Before moving to what Lilian Whiting wrote about Field's Florentine days it seems worthwhile to see how Whiting described Field, the woman and the friend. She continuously refers to Kate as a woman who impressed the imagination, who abounded in spiritual vitality, delicate in physique, artistic in temperament. Hypocrisy shrank abashed before her presence. A keen sense of honour was among her strongest qualities and as a friend she was for Whiting perfect.

It is through the words of Lilian Whiting that Field's Florentine days are described, starting from her arrival. It was on January 8, 1859 that the young Kate with her uncle and aunt embarked on the steamer Fulton sailing from New York to Havre. After Paris they moved towards Italy, where Kate was sent to study music.

In February they reached Florence.
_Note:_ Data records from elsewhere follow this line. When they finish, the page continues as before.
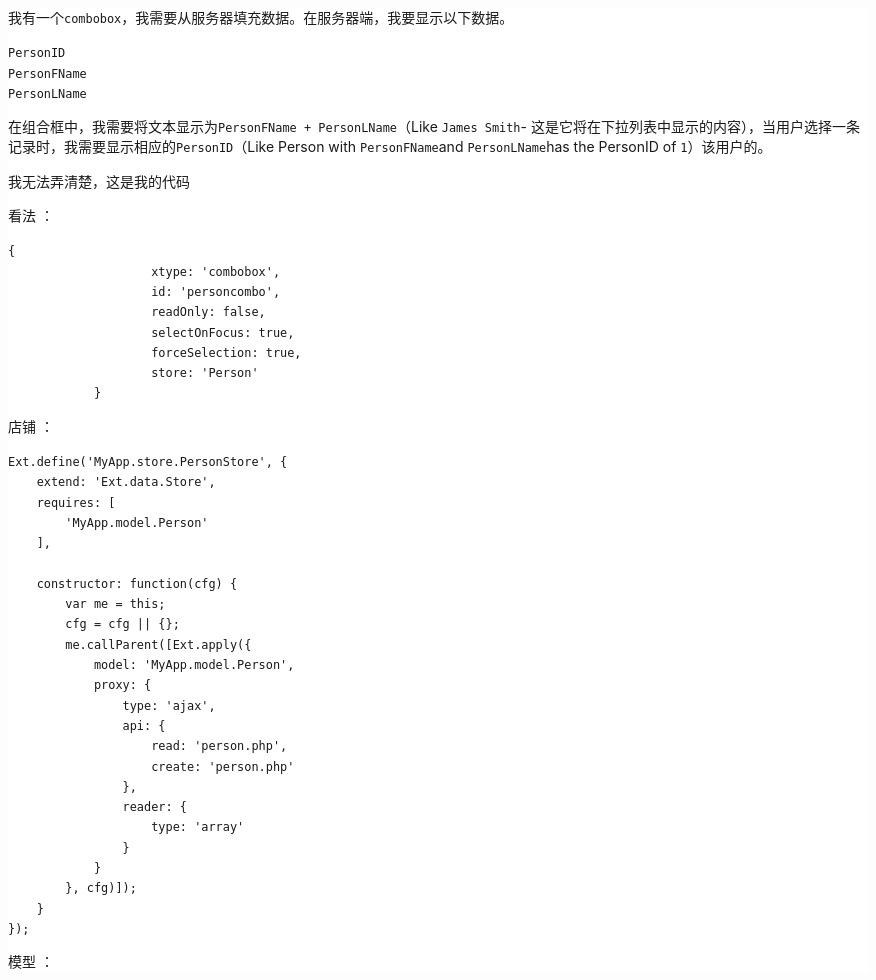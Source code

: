 我有一个`combobox`，我需要从服务器填充数据。在服务器端，我要显示以下数据。

```
PersonID
PersonFName
PersonLName 
```

在组合框中，我需要将文本显示为`PersonFName + PersonLName`（Like `James Smith`- 这是它将在下拉列表中显示的内容），当用户选择一条记录时，我需要显示相应的`PersonID`（Like Person with `PersonFName`and `PersonLName`has the PersonID of `1`）该用户的。

我无法弄清楚，这是我的代码

看法 ：

```
{
                    xtype: 'combobox',
                    id: 'personcombo',
                    readOnly: false,
                    selectOnFocus: true,
                    forceSelection: true,
                    store: 'Person'  
            } 
```

店铺 ：

```
Ext.define('MyApp.store.PersonStore', {
    extend: 'Ext.data.Store',
    requires: [
        'MyApp.model.Person'
    ],

    constructor: function(cfg) {
        var me = this;
        cfg = cfg || {};
        me.callParent([Ext.apply({
            model: 'MyApp.model.Person',
            proxy: {
                type: 'ajax',
                api: {
                    read: 'person.php',
                    create: 'person.php'
                },
                reader: {
                    type: 'array'
                }
            }
        }, cfg)]);
    }
}); 
```

模型 ：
Florence captivated Kate's imagination; Whiting in Kate Field: A Record (Whiting 105) claimed that by temperament Kate Field was singularly calculated to enter into the most sympathetic and responsive rapport with the stimulating life she encountered in Florence. Whiting continued describing Kate as an artist born, very honest and with an uncompromising demand for truth. Moreover, she had at her early age a keen intellectual judgement.

As Kate Field was very young, she might have suffered from loneliness even if her aunt travelled with her (her mother reached Kate in the late winter 1860); but she was welcomed by everyone she met and became a vital part of the English-speaking colony then in Florence. The idea is given by Whiting through the description of a June evening during which Miss Blagden (an English lady then living in one of the villas in Bellosguardo) had invited the Brownings and Walter Savage Landor together with Kate and her mother to tea.
According to Lilian Whiting, as Kate entered Bellosguardo she was embraced and kissed by all the guests; she appeared radiant and lovely that night. After having kissed the young girl even the lonely Landor, to the amusement of everyone, proudly affirmed that it was the happiest day of his life. All in all Kate should have really impressed Landor, if driving homeward he confessed to Elizabeth Barrett Browning that Kate Field was the most charming young lady he had ever seen. That kiss was memorable to Landor who, in reference to that night, wrote what Lilian Whiting called a bit of playful verse entitled To Kate Field.

Landor's friendship for Kate increased each day and he described himself as an old creature if compared to Kate's superiority. He went to visit her every day, bringing her flowers or books: she appreciated these books very much because it was in Florence, according to Whiting, that literature was more her own than music, her girlish ambition for the lyric stage being modified.

Kate Field was an appreciated guest at Casa Guidi, too. In 1860, Florence was thronged with Americans but Kate seemed to join particularly with the little group of the Brownings, Trollopes, Landor and Isa Blagden. It was mostly during summer that the group met almost daily. Writing to her mother Kate reports that Robert Browning one evening told her that she was the most ambitious person of his acquaintance.

Even if in a letter to her aunt Kate wrote that she could not leave Italy and return to America due to her income and that her health would not permit her to stay in New York, she felt for Florence a strong passion and an intense magnetism. She loved the dreamy air, the golden sunsets as seen from Bellosguardo, the streets full of history.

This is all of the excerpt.